A compact RF CMOS modeling for accurate high-frequency noise simulation in sub-100-nm MOSFETs

Abstract

A compact RF CMOS model incorporating an improved thermal noise model is developed. Short-channel effects (SCEs), substrate potential fluctuation effect, and parasitic-resistance-induced excess noises were implemented in analytical formulas to accurately simulate RF noises in sub-100-nm MOSFETs. The intrinsic noise extracted through a previously developed lossy substrate de-embedding method and calculated by the improved noise model can consistently predict gate length scaling effects.

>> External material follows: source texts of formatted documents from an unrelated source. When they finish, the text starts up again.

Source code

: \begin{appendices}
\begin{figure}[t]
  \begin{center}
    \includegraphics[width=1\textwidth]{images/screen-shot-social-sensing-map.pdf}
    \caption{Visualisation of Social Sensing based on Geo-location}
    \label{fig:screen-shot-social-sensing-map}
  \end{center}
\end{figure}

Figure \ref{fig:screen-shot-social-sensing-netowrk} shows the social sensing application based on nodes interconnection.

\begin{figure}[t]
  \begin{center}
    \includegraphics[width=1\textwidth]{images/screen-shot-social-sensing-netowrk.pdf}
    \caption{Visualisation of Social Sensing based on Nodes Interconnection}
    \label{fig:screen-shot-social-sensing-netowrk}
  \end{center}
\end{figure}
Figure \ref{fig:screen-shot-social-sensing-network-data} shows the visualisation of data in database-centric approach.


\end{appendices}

For 65- and 80-nm n-channel MOS with f(T) above 160 and 100 GHz, NF(min) at 10 GHz can be suppressed to 0.5 and 0.7 dB, respectively. Drain current noise S(id) reveals an apparently larger value for 65-nm devices than that for 80-nm devices due to SCE. On the other hand, the shorter channel helps reduce the gate current noise S(ig) attributed to smaller gate capacitances. Gate resistance R(g)-induced excess noise dominates in S(ig) near one order higher than the intrinsic gate noise that is free from R(g) for 65-nm devices. The compact RF CMOS modeling can facilitate high-frequency noise simulation accuracy in nanoscale RF CMOS circuits for low-noise design.